US 11,886,457 B2
Automatic transformation of data by patterns
Yeye He, Redmond, WA (US); Surajit Chaudhuri, Kirkland, WA (US); and Zhongjun Jin, Ann Arbor, MI (US)
Assigned to Microsoft Technology Licensing, LLC, Redmond, WA (US)
Filed by Microsoft Technology Licensing, LLC, Redmond, WA (US)
Filed on May 29, 2020, as Appl. No. 16/887,564.
Prior Publication US 2021/0374134 A1, Dec. 2, 2021
Int. Cl. G06F 16/25 (2019.01); G06F 16/2453 (2019.01); G06F 16/21 (2019.01); G06F 16/248 (2019.01); G06F 18/21 (2023.01)

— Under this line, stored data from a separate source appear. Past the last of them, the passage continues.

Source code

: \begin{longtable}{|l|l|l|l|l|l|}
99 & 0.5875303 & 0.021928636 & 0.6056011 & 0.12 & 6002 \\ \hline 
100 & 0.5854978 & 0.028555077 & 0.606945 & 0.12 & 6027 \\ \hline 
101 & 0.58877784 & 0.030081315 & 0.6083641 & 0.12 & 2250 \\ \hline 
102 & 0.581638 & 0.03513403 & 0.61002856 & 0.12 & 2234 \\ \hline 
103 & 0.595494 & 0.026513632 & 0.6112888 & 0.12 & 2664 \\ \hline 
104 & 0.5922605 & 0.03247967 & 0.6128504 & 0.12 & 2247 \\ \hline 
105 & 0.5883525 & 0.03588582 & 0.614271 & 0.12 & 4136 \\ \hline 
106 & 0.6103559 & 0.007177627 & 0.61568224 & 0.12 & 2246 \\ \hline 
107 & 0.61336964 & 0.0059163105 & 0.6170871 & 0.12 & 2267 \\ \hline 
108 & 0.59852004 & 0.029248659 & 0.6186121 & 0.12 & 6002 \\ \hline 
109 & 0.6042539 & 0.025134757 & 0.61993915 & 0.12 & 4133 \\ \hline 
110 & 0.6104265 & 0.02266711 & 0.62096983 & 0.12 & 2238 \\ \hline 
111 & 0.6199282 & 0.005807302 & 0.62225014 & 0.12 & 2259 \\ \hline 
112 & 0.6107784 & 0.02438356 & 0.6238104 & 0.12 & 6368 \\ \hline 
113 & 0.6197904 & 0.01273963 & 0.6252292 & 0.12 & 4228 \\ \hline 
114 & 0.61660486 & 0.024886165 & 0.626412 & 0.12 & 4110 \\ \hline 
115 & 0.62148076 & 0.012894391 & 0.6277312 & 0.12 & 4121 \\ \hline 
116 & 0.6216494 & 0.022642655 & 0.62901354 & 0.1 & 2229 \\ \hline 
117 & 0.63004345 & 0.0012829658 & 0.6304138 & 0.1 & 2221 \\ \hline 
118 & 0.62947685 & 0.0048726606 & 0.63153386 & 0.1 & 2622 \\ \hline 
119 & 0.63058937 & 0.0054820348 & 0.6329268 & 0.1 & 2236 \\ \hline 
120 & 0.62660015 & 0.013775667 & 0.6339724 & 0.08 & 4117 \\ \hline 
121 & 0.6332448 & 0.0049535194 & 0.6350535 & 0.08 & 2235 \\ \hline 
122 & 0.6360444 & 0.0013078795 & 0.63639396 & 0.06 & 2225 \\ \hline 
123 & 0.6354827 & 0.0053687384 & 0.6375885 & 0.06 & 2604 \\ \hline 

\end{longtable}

CPC G06F 16/254 (2019.01) [G06F 16/213 (2019.01); G06F 16/248 (2019.01); G06F 16/24539 (2019.01); G06F 18/2178 (2023.01)] 21 Claims
OG exemplary drawing
 
1. A computing system comprising:
at least one processor; and
at least one hardware storage device that stores instructions that are executable by the at least one processor to cause the computing system to perform the following in response to receiving a source dataset and a target dataset:
identify a subset of the source dataset and a subset of the target dataset as related data;
access a plurality of Transform-by-Pattern (TBP) programs, wherein each TBP program in the plurality of TBP programs comprises a combination of (i) a source pattern, (ii) a target pattern, and (iii) a transformation program, wherein the transformation program is configured to transform data that fits into the target pattern into data that fits into the source pattern;
identify one or more of the TBP programs as being applicable to the related data, wherein:
for each of the one or more TBP programs, (i) at least one data unit of the subset of the source dataset fits into the source pattern of the TBP program and (ii) at least one data unit of the subset of the target dataset fits into the target pattern of the TBP program,
the one or more TBP programs are identified based on a determination that corresponding coverage scores for the one or more TBP programs are greater than a predetermined threshold, and the coverage scores indicate applicability rates for the one or more TBP programs, and
a first TBP program included among the one or more TBP programs is learned or generated based on telemetry data obtained in response to leverage of a query log, the telemetry data being associated with a particular type of task and being usable to learn or generate the first TBP program; and
apply at least one of the one or more applicable TBP programs to the target dataset, wherein applying the at least one of the one or more applicable TBP programs to the target dataset includes:
selecting one applicable TBP program; and
using a transformation program of the selected one applicable TBP program to automatically transform the subset of the target dataset to transformed data, the transformed data comprising an integrated dataset comprising the source dataset and the transformed target dataset.